§ ENTRIES SUPPLIED
------

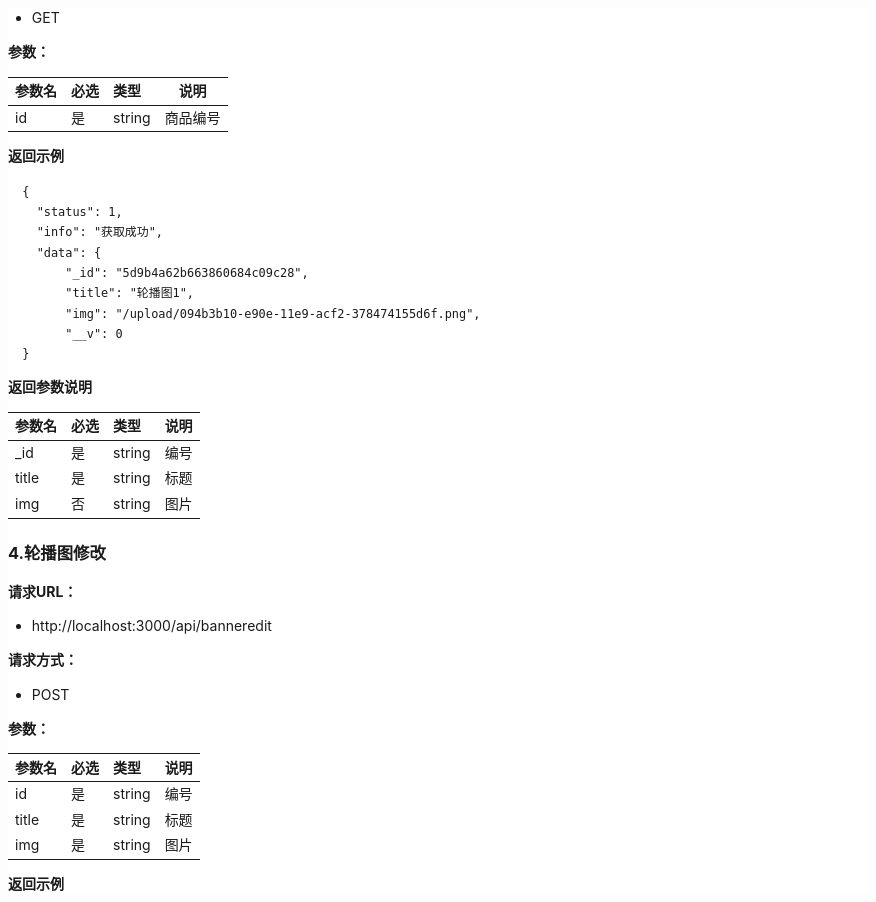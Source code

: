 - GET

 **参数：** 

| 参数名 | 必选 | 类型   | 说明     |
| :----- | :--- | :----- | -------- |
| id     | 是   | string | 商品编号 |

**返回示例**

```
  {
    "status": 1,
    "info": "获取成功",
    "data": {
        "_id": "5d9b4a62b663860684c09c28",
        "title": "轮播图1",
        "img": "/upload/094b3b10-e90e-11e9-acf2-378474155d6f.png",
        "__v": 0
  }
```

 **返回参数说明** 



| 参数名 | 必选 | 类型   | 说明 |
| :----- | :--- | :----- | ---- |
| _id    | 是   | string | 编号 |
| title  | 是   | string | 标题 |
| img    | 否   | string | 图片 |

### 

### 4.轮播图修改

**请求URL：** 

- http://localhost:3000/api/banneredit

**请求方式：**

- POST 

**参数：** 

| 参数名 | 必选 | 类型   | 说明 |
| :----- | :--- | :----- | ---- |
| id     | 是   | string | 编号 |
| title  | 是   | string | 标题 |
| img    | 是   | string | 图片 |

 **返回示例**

------

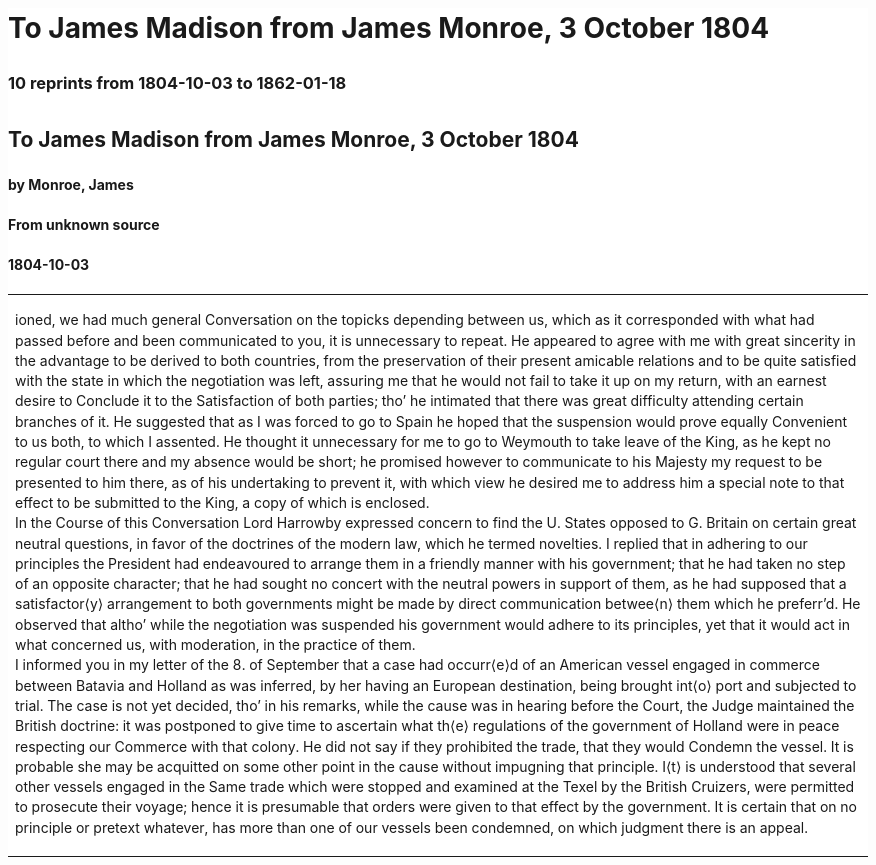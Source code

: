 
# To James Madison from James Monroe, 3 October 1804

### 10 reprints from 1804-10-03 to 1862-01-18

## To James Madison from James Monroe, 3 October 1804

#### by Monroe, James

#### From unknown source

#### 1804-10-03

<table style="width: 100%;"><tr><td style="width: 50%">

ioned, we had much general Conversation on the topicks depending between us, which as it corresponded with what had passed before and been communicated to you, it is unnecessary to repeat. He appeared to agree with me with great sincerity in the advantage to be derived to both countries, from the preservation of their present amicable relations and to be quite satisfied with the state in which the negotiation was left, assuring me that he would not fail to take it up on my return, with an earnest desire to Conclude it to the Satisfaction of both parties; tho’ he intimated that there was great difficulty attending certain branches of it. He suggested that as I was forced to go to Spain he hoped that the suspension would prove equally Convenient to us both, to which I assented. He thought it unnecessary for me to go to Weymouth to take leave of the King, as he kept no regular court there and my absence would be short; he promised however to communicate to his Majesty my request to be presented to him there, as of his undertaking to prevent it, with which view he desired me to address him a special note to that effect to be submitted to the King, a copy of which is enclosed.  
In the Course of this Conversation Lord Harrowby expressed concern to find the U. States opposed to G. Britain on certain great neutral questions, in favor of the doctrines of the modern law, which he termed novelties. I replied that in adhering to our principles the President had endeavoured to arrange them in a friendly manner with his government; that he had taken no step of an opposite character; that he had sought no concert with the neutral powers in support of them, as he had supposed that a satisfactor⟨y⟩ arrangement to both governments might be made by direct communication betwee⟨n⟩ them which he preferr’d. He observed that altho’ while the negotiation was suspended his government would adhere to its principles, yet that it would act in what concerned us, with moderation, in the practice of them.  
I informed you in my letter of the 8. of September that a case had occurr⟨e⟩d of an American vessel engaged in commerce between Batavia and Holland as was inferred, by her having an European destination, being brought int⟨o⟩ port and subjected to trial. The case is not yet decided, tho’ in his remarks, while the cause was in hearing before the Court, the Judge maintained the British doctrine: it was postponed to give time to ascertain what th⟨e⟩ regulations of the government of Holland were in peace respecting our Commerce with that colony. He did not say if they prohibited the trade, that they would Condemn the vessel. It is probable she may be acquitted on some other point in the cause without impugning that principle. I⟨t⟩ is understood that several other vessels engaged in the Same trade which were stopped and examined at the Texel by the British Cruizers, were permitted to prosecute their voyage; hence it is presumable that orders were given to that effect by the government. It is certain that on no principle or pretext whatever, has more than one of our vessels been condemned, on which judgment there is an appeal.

------

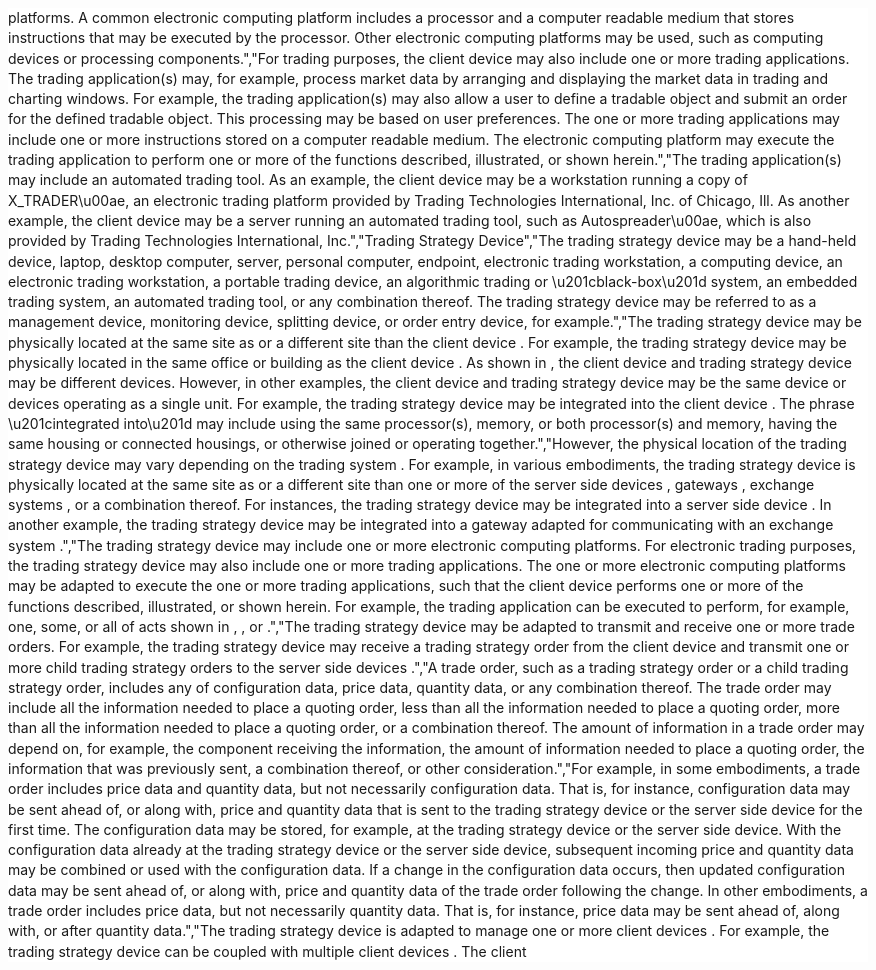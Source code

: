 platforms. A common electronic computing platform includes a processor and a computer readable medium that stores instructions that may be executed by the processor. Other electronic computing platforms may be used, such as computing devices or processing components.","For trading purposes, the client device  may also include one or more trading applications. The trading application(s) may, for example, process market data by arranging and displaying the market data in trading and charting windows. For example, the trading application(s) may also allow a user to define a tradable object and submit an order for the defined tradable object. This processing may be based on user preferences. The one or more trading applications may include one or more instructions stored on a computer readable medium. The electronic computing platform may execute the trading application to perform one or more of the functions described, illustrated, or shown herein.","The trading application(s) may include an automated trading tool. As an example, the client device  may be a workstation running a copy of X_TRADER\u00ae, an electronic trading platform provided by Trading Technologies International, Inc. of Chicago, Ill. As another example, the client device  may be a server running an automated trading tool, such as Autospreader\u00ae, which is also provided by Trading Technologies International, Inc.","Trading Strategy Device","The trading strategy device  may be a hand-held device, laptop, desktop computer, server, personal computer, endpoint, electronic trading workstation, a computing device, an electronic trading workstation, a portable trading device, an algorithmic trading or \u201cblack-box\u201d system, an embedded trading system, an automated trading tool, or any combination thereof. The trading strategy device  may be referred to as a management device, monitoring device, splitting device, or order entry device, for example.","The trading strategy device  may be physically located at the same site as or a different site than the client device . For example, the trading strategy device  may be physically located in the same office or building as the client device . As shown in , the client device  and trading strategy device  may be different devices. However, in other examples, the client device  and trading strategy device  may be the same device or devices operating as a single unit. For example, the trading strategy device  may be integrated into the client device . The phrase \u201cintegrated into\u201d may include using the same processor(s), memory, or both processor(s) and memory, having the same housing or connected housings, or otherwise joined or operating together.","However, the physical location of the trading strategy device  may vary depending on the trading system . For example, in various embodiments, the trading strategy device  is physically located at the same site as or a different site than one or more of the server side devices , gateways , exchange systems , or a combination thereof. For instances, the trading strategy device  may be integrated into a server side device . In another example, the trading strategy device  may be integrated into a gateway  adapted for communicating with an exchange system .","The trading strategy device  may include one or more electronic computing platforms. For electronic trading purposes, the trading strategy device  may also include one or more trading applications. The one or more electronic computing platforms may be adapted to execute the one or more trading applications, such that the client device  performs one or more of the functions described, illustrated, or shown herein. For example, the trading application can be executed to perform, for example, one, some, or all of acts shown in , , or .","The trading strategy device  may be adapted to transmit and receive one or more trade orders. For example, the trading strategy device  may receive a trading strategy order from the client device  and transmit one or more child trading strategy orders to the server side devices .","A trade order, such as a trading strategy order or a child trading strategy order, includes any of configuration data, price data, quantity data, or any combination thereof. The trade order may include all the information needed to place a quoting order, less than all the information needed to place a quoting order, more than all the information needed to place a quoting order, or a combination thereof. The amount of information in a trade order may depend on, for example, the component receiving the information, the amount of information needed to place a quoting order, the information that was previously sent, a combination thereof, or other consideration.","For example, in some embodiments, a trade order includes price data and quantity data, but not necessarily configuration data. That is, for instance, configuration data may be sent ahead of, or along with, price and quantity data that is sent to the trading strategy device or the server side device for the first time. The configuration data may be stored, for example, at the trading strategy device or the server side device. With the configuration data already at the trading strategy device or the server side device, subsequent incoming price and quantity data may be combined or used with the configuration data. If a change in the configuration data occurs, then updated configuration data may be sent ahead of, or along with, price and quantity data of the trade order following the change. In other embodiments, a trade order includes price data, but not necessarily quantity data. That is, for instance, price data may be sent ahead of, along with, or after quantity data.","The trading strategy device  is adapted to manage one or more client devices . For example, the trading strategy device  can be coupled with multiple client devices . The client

------

§ ABOUT THIS TASK
Look through the data above. Copy every line with the string "James" in it.

§ ANSWER TO THIS TASK
# To James Madison from James Monroe, 3 October 1804
## To James Madison from James Monroe, 3 October 1804
#### by Monroe, James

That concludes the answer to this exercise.